Bei manchen Klappentexten bereut man, sie gelesen zu haben: Wenn man beispielsweise erfährt, dass es sich bei der Prosa der Autorin um eine "fragile Textur" handle, fühlt man sich implizit aufgefordert, beim Lesen behutsam zu sein, am besten nichts "anzugreifen". Es ist der Klappentext zum Debüt der jungen, in Zürich lebenden Autorin Melinda Nadj Abonji, der solcherart ein bisschen gar laut "Achtung, Porzellanladen!" ruft. Das ist nicht gut; man wird als Leser nur ungern für einen potenziellen Elefanten gehalten. Das Unbehagen, das einen somit bereits auf dem Weg zu "Im Schaufenster im Frühling" überfallen hat, verflüchtigt sich auch während der Lektüre nicht ganz.

Im Mittelpunkt des Romans steht Luisa - ihre Beziehungen, ihre Welt als Kind, als Mädchen, als junge Frau. Es ist ein Leben, das nicht glücklich werden kann. Luisas Kindheit ist geprägt von familiärer Gewalt. Der Vater schlägt sie, die Mutter ist schwach. In der Familie ihrer besten Freundin Antonella geht es beinahe noch schlimmer zu. Zuflucht finden die beiden Mädchen bei Herrn Zamboni, dem Friseur. Er, sein Salon, sein Hund im Schaufenster, das bestimmt den sonnigen Gegenort in Luisas Leben.

Das Muster ist vorgegeben, was folgt, sind Wiederholungen. Als junge Frau lebt Luisa in Wien. Die beste Freundin heißt nun Valerie und hat Gefängnis-Erfahrung. Geborgenheit sucht Luisa bei ihrer alten Nachbarin, Frau Sunder. Und der verheiratete Geliebte hat unter seinem Bett eine Waffe versteckt. Einzig die Frage, wer wem Gewalt antun wird, scheint eine neue Antwort zu finden. Denn es ist Luisa, die die Waffe auf den Geliebten richtet.

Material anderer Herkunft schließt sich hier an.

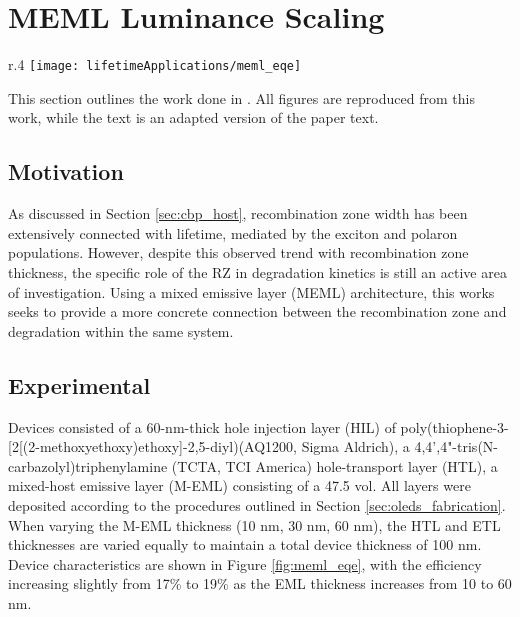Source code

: \documentclass[../thesis.tex]{subfiles}
\begin{document}
\newpage
\section{MEML Luminance Scaling}\label{sec:lifetime_meml}

\begin{wrapfigure}{r}{.4\textwidth}
\centering
\texttt{[image: lifetimeApplications/meml\_eqe]}
\caption{a. Current Density and b. Luminance as a function of Voltage.  c. \eqe for all three EML thicknesses.  Inset is MEML device architecture.}
\label{fig:meml_eqe}
\end{wrapfigure}

This section outlines the work done in \textcite{Bangsund2018a}.  
All figures are reproduced from this work, while the text is an adapted version of the paper text.

\subsection{Motivation}

As discussed in Section \ref{sec:cbp_host}, recombination zone width has been extensively connected with lifetime, mediated by the exciton and polaron populations.\supercite{Scholz2015,Giebink2008a,Giebink2009a,So2010,Zhang2016,Schmidbauer2013,Wu2016,Lee2006,Chwang2002}
However, despite this observed trend with recombination zone thickness, the specific role of the RZ in degradation kinetics is still an active area of investigation.
Using a mixed emissive layer (MEML) architecture, this works seeks to provide a more concrete connection between the recombination zone and degradation within the same system.  

\subsection{Experimental}


Devices consisted of a 60-nm-thick hole injection layer (HIL) of poly(thiophene-3-[2[(2-methoxyethoxy)ethoxy]-2,5-diyl)(AQ1200, Sigma Aldrich), a 4,4',4"-tris(N-carbazolyl)triphenylamine (TCTA, TCI America) hole-transport layer (HTL), a mixed-host emissive layer (M-EML) consisting of a 47.5 vol.%
All layers were deposited according to the procedures outlined in Section \ref{sec:oleds_fabrication}.
When varying the M-EML thickness (10 nm, 30 nm, 60 nm), the HTL and ETL thicknesses are varied equally to maintain a total device thickness of 100 nm.
Device characteristics are shown in Figure \ref{fig:meml_eqe}, with the efficiency increasing slightly from 17\% to 19\% as the EML thickness increases from 10 to 60 nm.
\end{document}
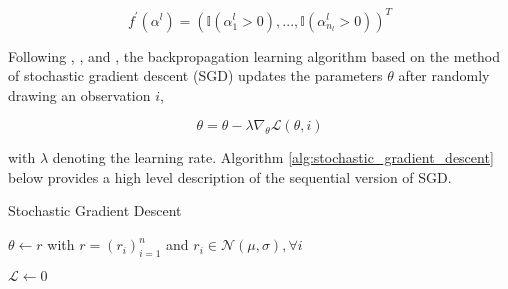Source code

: 
\begin{equation}
    f^{'}(\alpha^{l}) = ( \mathbb{I}(\alpha^{l}_{1} > 0), ..., \mathbb{I}(\alpha^{l}_{ n_{l} } > 0) )^{T}
\end{equation}

Following \cite{rojas1996neuralNetworks}, \cite{ruder2016gradientDescent}, and \cite{dixon2015annMarketPrediction},
the backpropagation learning algorithm based on the method of stochastic gradient descent (SGD) updates 
the parameters $ \theta $ after randomly drawing an observation $i$,

\begin{equation}
    \theta = \theta - \lambda \nabla_{ \theta } \mathscr{L}( \theta, i )
\end{equation}

with $\lambda$ denoting the learning rate.
Algorithm \ref{alg:stochastic_gradient_descent} below provides a high level description of the sequential version of
SGD.

\begin{algorithm}[H]
    \caption{ Stochastic Gradient Descent \cite{dixon2015annMarketPrediction} }




    $ \theta \leftarrow r $ with $ r = (r_{i})_{i=1}^{n}  $ and $ r_{i} \in \mathscr{N}( \mu, \sigma ), \forall i $


    $ \mathscr{L} \leftarrow 0 $



    \label{alg:stochastic_gradient_descent}
\end{algorithm}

Zahlreich sind die formalen und stilistischen Einfälle, die Nadj Abonji aufbietet, um Luisas Wahrnehmungen und ihre Entwicklung sprachlich und durch die gesamte Konstruktion des Romans zum Ausdruck zu bringen. Erzählt wird von Luisas Standpunkt aus. Was anrührt, ist die kommentarlos lakonische und lebendige Schilderung der Welt des Kindes.

Weniger geglückt erscheint dagegen die Verschränkung der zeitlichen Ebenen. Wohl um das Ineinander der kindlichen und der erwachsenen Erfahrungen Luisas zu zeigen, gibt es keinen chronologischen Handlungsfortschritt, sondern einen steten Wechsel des Standorts vom Kind zur Frau zur Heranwachsenden und wieder retour. Das Problematische dabei ist die inkonsequente Verwendung von Mitvergangenheit und Gegenwart. So sind über beinahe zwei Drittel des Romans hinweg nur die Passagen mit Frau Sunder im Präsens erzählt, was den Leser im Glauben wiegt, es hier mit der allerjüngsten Gegenwart zu tun zu haben und Frau Sunder mit ihren Fragen für die Hebamme von Luisas Erinnerungen zu halten. Ohne erkennbaren Grund wird dieses Prinzip aufgegeben. Ähnlich unmotiviert wirkt der plötzliche Wechsel von der personalen Erzählperspektive zur Ich-Erzählerin gegen Ende. Durch diese formalen Unschlüssigkeiten wirkt der Text schlampig gearbeitet und verliert an Aussagekraft. Am Ende bleibt der Eindruck, einen Rohentwurf gelesen zu haben, der von einem Roman doch noch relativ weit entfernt ist.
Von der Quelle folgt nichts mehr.